Court Decision: The high court ruled 7-2 in CFPB v. Community Financial Services Association of America that funding the CFPB through the Federal Reserve, rather than the annual appropriations process, does not violate the Constitution’s appropriations clause.

ICBA View: In a friend-of-the-court brief filed last year, ICBA and other groups said the bureau’s funding mechanism violates the Constitution’s structural protections embodied in the separation of powers and appropriations clause because it is “doubly insulated” from the appropriations process and because the agency does not receive funding from the industries it regulates.

1071 Challenge: In a statement following the decision, ICBA said it continues to look forward to judicial review of the CFPB’s 1071 small-business data collection and reporting rule. A court filing from ICBA, the Independent Bankers Association of Texas, and Texas First Bank argues that the CFPB violated the law in issuing its 1071 rule by exceeding its statutory authority and by failing to comply with the Administrative Procedures Act when it finalized the rule.
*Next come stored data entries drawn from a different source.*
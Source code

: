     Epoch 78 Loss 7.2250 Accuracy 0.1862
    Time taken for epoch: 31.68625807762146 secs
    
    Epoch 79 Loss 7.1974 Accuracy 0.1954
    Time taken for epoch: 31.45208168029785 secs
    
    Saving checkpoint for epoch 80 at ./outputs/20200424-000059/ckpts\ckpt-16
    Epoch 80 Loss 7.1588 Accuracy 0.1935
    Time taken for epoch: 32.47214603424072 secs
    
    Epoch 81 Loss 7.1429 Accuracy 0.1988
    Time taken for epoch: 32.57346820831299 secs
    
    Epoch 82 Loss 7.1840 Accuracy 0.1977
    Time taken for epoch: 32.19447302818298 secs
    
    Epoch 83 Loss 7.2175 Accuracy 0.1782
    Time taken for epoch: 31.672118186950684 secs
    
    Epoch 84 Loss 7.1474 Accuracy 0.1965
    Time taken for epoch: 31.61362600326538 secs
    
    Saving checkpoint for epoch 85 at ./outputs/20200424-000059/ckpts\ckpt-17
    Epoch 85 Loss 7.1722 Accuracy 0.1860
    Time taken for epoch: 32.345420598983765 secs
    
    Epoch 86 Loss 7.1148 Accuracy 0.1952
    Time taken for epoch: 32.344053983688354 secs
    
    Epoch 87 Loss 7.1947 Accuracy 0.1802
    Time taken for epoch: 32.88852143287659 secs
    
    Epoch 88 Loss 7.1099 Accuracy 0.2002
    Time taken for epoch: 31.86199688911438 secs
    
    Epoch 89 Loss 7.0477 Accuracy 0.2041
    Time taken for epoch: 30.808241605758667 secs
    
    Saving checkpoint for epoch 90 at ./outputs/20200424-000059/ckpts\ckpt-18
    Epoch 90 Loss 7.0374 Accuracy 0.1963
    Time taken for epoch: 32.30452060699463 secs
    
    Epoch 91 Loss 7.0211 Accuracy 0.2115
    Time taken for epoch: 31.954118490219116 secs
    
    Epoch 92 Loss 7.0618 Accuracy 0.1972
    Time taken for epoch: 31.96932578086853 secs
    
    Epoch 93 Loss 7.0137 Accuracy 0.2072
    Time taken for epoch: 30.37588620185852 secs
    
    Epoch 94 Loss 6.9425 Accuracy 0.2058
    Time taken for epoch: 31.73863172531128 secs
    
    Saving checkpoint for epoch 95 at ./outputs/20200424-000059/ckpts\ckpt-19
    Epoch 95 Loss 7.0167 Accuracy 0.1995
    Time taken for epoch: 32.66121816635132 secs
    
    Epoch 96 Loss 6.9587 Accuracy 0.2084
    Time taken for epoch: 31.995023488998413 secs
Congressional Challenges: In its statement, ICBA also said it will continue to support legislation to rein in the CFPB’s excessive regulatory burdens that impede access to credit. “ICBA will continue working through every available channel to mitigate the negative impact of excessively burdensome CFPB rulemakings on community banks and the local communities they serve,” ICBA President and CEO Rebeca Romero Rainey said.